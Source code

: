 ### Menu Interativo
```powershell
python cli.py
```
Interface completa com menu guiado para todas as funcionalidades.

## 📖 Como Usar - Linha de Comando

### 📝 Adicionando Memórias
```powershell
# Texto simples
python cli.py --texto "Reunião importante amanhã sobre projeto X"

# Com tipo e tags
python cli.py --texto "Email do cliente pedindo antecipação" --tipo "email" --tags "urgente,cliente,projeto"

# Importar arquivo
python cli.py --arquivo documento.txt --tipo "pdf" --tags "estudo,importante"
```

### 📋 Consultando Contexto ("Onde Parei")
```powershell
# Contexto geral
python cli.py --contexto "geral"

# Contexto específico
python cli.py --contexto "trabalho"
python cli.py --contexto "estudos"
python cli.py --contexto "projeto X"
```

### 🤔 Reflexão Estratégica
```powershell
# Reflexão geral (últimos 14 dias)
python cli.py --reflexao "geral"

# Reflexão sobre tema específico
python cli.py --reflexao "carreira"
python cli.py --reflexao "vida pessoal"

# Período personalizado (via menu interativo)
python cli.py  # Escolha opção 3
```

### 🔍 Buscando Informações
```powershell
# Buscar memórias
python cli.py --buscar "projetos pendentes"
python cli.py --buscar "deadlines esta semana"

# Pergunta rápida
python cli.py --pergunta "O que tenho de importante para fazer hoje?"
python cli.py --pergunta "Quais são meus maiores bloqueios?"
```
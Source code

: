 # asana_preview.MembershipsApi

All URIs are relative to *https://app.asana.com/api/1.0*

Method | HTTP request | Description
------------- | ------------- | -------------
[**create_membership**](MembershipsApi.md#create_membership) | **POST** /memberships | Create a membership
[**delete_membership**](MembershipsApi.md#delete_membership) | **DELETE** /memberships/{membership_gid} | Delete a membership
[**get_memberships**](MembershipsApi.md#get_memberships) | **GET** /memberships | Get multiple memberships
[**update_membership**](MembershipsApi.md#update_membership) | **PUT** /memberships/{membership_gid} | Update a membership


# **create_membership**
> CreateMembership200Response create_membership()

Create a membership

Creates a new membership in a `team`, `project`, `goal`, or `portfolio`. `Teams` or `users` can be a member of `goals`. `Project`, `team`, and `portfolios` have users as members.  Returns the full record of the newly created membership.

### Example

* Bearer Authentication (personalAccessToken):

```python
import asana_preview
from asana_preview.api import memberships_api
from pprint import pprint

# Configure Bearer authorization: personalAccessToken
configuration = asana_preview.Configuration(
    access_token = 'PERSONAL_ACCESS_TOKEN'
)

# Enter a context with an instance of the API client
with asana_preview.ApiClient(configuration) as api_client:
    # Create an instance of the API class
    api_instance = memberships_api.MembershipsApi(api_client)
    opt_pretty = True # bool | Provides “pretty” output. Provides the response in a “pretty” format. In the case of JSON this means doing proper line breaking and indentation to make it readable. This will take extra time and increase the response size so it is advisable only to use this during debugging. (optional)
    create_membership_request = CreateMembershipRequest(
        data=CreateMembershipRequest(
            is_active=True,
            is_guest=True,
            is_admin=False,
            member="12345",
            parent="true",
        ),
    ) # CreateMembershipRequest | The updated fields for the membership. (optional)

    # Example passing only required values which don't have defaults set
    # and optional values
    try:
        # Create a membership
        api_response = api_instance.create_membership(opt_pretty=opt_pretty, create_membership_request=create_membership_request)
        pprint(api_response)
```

============

--- Work instruction ---
The required output is the stretch of entries above from the line containing "Method | HTTP request | Description" through the line containing "Get multiple memberships", reproduced exactly.

--- Reply ---
Method | HTTP request | Description
------------- | ------------- | -------------
[**create_membership**](MembershipsApi.md#create_membership) | **POST** /memberships | Create a membership
[**delete_membership**](MembershipsApi.md#delete_membership) | **DELETE** /memberships/{membership_gid} | Delete a membership
[**get_memberships**](MembershipsApi.md#get_memberships) | **GET** /memberships | Get multiple memberships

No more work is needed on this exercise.